● Data supplied:
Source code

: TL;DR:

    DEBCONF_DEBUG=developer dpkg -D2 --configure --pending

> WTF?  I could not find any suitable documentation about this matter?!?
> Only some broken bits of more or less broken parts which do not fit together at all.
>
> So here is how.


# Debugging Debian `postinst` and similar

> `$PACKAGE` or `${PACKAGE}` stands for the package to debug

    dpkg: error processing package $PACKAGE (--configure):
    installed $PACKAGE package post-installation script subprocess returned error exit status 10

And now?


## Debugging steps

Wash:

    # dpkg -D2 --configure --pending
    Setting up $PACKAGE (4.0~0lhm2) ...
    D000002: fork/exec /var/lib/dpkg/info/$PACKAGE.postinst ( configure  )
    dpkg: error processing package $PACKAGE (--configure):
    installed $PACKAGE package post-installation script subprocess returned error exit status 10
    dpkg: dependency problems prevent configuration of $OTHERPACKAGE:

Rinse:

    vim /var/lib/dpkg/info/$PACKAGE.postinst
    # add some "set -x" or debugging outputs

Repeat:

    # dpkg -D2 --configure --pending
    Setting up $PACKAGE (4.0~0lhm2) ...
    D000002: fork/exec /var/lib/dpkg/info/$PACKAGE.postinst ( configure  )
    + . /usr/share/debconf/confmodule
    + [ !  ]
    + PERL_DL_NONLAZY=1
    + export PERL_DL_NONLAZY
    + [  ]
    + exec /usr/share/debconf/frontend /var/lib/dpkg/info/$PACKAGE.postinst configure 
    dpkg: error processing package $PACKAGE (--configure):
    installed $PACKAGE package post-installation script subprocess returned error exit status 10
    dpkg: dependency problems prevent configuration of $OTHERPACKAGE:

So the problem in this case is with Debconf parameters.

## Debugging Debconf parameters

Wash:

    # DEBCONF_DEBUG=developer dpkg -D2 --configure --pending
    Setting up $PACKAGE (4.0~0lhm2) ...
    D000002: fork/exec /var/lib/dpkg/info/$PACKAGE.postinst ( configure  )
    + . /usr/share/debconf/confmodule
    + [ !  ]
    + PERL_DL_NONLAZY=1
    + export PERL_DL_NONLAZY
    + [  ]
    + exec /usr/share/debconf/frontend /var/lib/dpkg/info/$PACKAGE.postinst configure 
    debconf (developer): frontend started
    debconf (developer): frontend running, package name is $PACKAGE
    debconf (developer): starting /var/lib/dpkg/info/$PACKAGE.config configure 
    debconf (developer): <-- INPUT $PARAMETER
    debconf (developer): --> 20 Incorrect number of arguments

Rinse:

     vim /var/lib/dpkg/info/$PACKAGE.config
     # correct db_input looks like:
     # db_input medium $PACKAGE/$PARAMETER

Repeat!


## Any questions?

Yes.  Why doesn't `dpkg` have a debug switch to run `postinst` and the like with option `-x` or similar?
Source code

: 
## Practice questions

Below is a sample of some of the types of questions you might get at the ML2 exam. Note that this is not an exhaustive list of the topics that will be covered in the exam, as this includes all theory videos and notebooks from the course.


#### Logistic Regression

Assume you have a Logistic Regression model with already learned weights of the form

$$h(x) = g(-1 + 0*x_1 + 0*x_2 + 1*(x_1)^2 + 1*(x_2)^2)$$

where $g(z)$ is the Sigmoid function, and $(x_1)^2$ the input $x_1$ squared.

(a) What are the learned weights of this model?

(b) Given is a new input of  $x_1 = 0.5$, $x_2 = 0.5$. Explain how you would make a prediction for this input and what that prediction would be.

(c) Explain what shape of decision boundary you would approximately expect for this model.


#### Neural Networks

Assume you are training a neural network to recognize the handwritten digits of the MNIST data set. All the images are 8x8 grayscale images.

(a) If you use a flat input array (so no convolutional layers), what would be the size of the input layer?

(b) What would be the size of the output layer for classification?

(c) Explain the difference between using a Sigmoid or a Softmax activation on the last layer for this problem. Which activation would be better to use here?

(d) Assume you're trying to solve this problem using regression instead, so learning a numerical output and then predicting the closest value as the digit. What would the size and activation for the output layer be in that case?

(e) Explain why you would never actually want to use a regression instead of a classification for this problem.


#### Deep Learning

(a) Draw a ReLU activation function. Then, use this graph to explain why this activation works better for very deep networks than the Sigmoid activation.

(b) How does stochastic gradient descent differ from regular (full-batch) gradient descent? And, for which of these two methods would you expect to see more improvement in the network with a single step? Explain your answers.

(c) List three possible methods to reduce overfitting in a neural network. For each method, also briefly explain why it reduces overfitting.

● Activity:
Each line above must be reproduced exactly as it stands.

● Answer for this exercise:
Source code

: TL;DR:

    DEBCONF_DEBUG=developer dpkg -D2 --configure --pending

> WTF?  I could not find any suitable documentation about this matter?!?
> Only some broken bits of more or less broken parts which do not fit together at all.
>
> So here is how.


# Debugging Debian `postinst` and similar

> `$PACKAGE` or `${PACKAGE}` stands for the package to debug

    dpkg: error processing package $PACKAGE (--configure):
    installed $PACKAGE package post-installation script subprocess returned error exit status 10

And now?


## Debugging steps

Wash:

    # dpkg -D2 --configure --pending
    Setting up $PACKAGE (4.0~0lhm2) ...
    D000002: fork/exec /var/lib/dpkg/info/$PACKAGE.postinst ( configure  )
    dpkg: error processing package $PACKAGE (--configure):
    installed $PACKAGE package post-installation script subprocess returned error exit status 10
    dpkg: dependency problems prevent configuration of $OTHERPACKAGE:

Rinse:

    vim /var/lib/dpkg/info/$PACKAGE.postinst
    # add some "set -x" or debugging outputs

Repeat:

    # dpkg -D2 --configure --pending
    Setting up $PACKAGE (4.0~0lhm2) ...
    D000002: fork/exec /var/lib/dpkg/info/$PACKAGE.postinst ( configure  )
    + . /usr/share/debconf/confmodule
    + [ !  ]
    + PERL_DL_NONLAZY=1
    + export PERL_DL_NONLAZY
    + [  ]
    + exec /usr/share/debconf/frontend /var/lib/dpkg/info/$PACKAGE.postinst configure 
    dpkg: error processing package $PACKAGE (--configure):
    installed $PACKAGE package post-installation script subprocess returned error exit status 10
    dpkg: dependency problems prevent configuration of $OTHERPACKAGE:

So the problem in this case is with Debconf parameters.

## Debugging Debconf parameters

Wash:

    # DEBCONF_DEBUG=developer dpkg -D2 --configure --pending
    Setting up $PACKAGE (4.0~0lhm2) ...
    D000002: fork/exec /var/lib/dpkg/info/$PACKAGE.postinst ( configure  )
    + . /usr/share/debconf/confmodule
    + [ !  ]
    + PERL_DL_NONLAZY=1
    + export PERL_DL_NONLAZY
    + [  ]
    + exec /usr/share/debconf/frontend /var/lib/dpkg/info/$PACKAGE.postinst configure 
    debconf (developer): frontend started
    debconf (developer): frontend running, package name is $PACKAGE
    debconf (developer): starting /var/lib/dpkg/info/$PACKAGE.config configure 
    debconf (developer): <-- INPUT $PARAMETER
    debconf (developer): --> 20 Incorrect number of arguments

Rinse:

     vim /var/lib/dpkg/info/$PACKAGE.config
     # correct db_input looks like:
     # db_input medium $PACKAGE/$PARAMETER

Repeat!


## Any questions?

Yes.  Why doesn't `dpkg` have a debug switch to run `postinst` and the like with option `-x` or similar?
Source code

: 
## Practice questions

Below is a sample of some of the types of questions you might get at the ML2 exam. Note that this is not an exhaustive list of the topics that will be covered in the exam, as this includes all theory videos and notebooks from the course.


#### Logistic Regression

Assume you have a Logistic Regression model with already learned weights of the form

$$h(x) = g(-1 + 0*x_1 + 0*x_2 + 1*(x_1)^2 + 1*(x_2)^2)$$

where $g(z)$ is the Sigmoid function, and $(x_1)^2$ the input $x_1$ squared.

(a) What are the learned weights of this model?

(b) Given is a new input of  $x_1 = 0.5$, $x_2 = 0.5$. Explain how you would make a prediction for this input and what that prediction would be.

(c) Explain what shape of decision boundary you would approximately expect for this model.


#### Neural Networks

Assume you are training a neural network to recognize the handwritten digits of the MNIST data set. All the images are 8x8 grayscale images.

(a) If you use a flat input array (so no convolutional layers), what would be the size of the input layer?

(b) What would be the size of the output layer for classification?

(c) Explain the difference between using a Sigmoid or a Softmax activation on the last layer for this problem. Which activation would be better to use here?

(d) Assume you're trying to solve this problem using regression instead, so learning a numerical output and then predicting the closest value as the digit. What would the size and activation for the output layer be in that case?

(e) Explain why you would never actually want to use a regression instead of a classification for this problem.


#### Deep Learning

(a) Draw a ReLU activation function. Then, use this graph to explain why this activation works better for very deep networks than the Sigmoid activation.

(b) How does stochastic gradient descent differ from regular (full-batch) gradient descent? And, for which of these two methods would you expect to see more improvement in the network with a single step? Explain your answers.

(c) List three possible methods to reduce overfitting in a neural network. For each method, also briefly explain why it reduces overfitting.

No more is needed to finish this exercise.